Data excerpts:
□ □ □ □ □ □ □

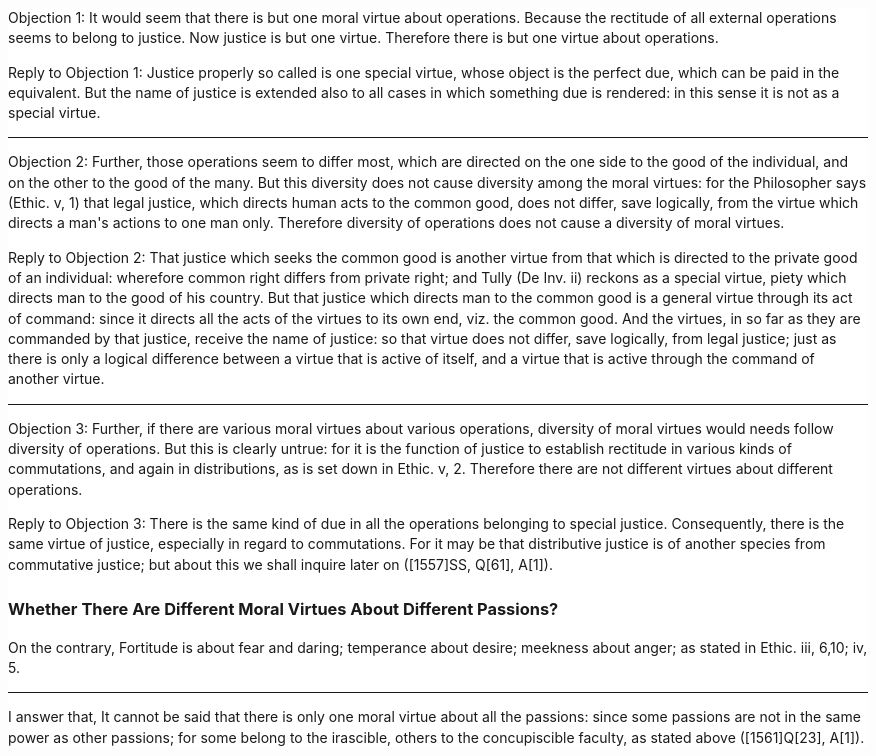 Objection 1: It would seem that there is but one moral virtue about operations. Because the rectitude of all external operations seems to belong to justice. Now justice is but one virtue. Therefore there is but one virtue about operations.

Reply to Objection 1: Justice properly so called is one special virtue, whose object is the perfect due, which can be paid in the equivalent. But the name of justice is extended also to all cases in which something due is rendered: in this sense it is not as a special virtue.

---

Objection 2: Further, those operations seem to differ most, which are directed on the one side to the good of the individual, and on the other to the good of the many. But this diversity does not cause diversity among the moral virtues: for the Philosopher says (Ethic. v, 1) that legal justice, which directs human acts to the common good, does not differ, save logically, from the virtue which directs a man's actions to one man only. Therefore diversity of operations does not cause a diversity of moral virtues.

Reply to Objection 2: That justice which seeks the common good is another virtue from that which is directed to the private good of an individual: wherefore common right differs from private right; and Tully (De Inv. ii) reckons as a special virtue, piety which directs man to the good of his country. But that justice which directs man to the common good is a general virtue through its act of command: since it directs all the acts of the virtues to its own end, viz. the common good. And the virtues, in so far as they are commanded by that justice, receive the name of justice: so that virtue does not differ, save logically, from legal justice; just as there is only a logical difference between a virtue that is active of itself, and a virtue that is active through the command of another virtue.

---

Objection 3: Further, if there are various moral virtues about various operations, diversity of moral virtues would needs follow diversity of operations. But this is clearly untrue: for it is the function of justice to establish rectitude in various kinds of commutations, and again in distributions, as is set down in Ethic. v, 2. Therefore there are not different virtues about different operations.

Reply to Objection 3: There is the same kind of due in all the operations belonging to special justice. Consequently, there is the same virtue of justice, especially in regard to commutations. For it may be that distributive justice is of another species from commutative justice; but about this we shall inquire later on ([1557]SS, Q[61], A[1]).

### Whether There Are Different Moral Virtues About Different Passions?

On the contrary, Fortitude is about fear and daring; temperance about desire; meekness about anger; as stated in Ethic. iii, 6,10; iv, 5.

---

I answer that, It cannot be said that there is only one moral virtue about all the passions: since some passions are not in the same power as other passions; for some belong to the irascible, others to the concupiscible faculty, as stated above ([1561]Q[23], A[1]).
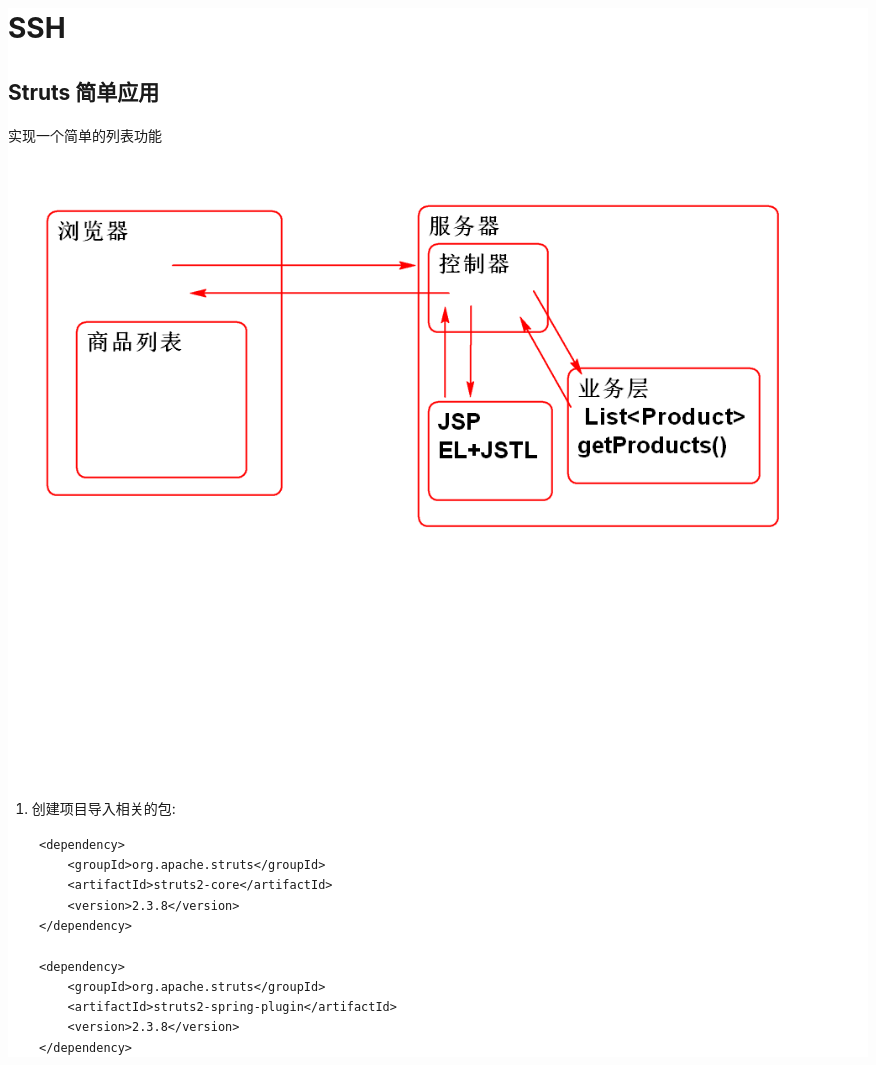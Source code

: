 # SSH

## Struts 简单应用

实现一个简单的列表功能

![](1.png)

1. 创建项目导入相关的包:

		<dependency>
			<groupId>org.apache.struts</groupId>
			<artifactId>struts2-core</artifactId>
			<version>2.3.8</version>
		</dependency>

		<dependency>
			<groupId>org.apache.struts</groupId>
			<artifactId>struts2-spring-plugin</artifactId>
			<version>2.3.8</version>
		</dependency>

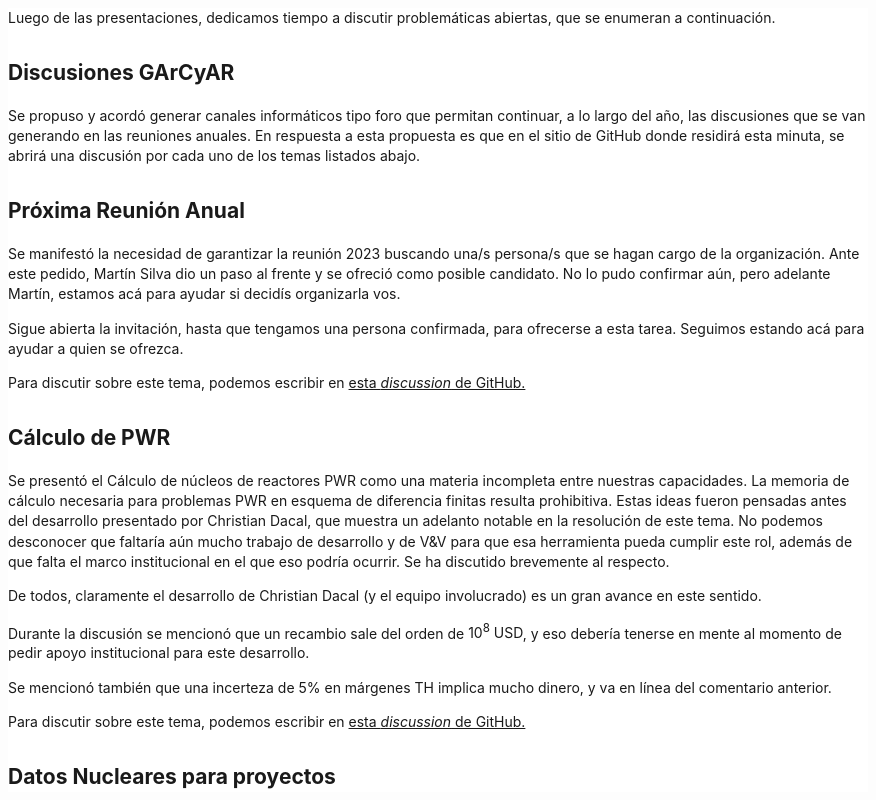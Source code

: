 Luego de las presentaciones, dedicamos tiempo a discutir problemáticas
abiertas, que se enumeran a continuación.

## Discusiones GArCyAR

Se propuso y acordó generar canales informáticos tipo foro que permitan
continuar, a lo largo del año, las discusiones que se van generando en
las reuniones anuales. En respuesta a esta propuesta es que en el sitio
de GitHub donde residirá esta minuta, se abrirá una discusión por cada
uno de los temas listados abajo.

## Próxima Reunión Anual

Se manifestó la necesidad de garantizar la reunión 2023 buscando una/s
persona/s que se hagan cargo de la organización.
Ante este pedido, Martín Silva dio un paso al frente y se ofreció como
posible candidato. No lo pudo confirmar aún, pero adelante Martín,
estamos acá para ayudar si decidís organizarla vos.

Sigue abierta la invitación, hasta que tengamos una persona confirmada,
para ofrecerse a esta tarea. Seguimos estando acá para ayudar a quien se
ofrezca.

Para discutir sobre este tema, podemos escribir en [esta *discussion* de
GitHub.](https://github.com/GArCyAR/ReunionesAnuales/discussions/1#discussion-4699808)

## Cálculo de PWR

Se presentó el Cálculo de núcleos de reactores PWR como una materia
incompleta entre nuestras capacidades. La memoria de cálculo necesaria
para problemas PWR en esquema de diferencia finitas resulta prohibitiva.
Estas ideas fueron pensadas antes del desarrollo presentado por
Christian Dacal, que muestra un adelanto notable en la resolución de
este tema. No podemos desconocer que faltaría aún mucho trabajo de
desarrollo y de V&V para que esa herramienta pueda cumplir este rol,
además de que falta el marco institucional en el que eso podría ocurrir.
Se ha discutido brevemente al respecto.

De todos, claramente el desarrollo de Christian Dacal (y el equipo
involucrado) es un gran avance en este sentido.

Durante la discusión se mencionó que un recambio sale del orden de
$10^8~\text{USD}$, y eso debería tenerse en mente al momento de pedir apoyo
institucional para este desarrollo.

Se mencionó también que una incerteza de 5% en márgenes TH implica mucho
dinero, y va en línea del comentario anterior.

Para discutir sobre este tema, podemos escribir en [esta *discussion* de
GitHub.](https://github.com/GArCyAR/ReunionesAnuales/discussions/2#discussion-4699888)

## Datos Nucleares para proyectos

□ □ □ □ □ □ □

WHAT IS EXPECTED: Please show all lines from the entries that contain the word "mencionó".

RESPONSE AREA:
Durante la discusión se mencionó que un recambio sale del orden de
Se mencionó también que una incerteza de 5% en márgenes TH implica mucho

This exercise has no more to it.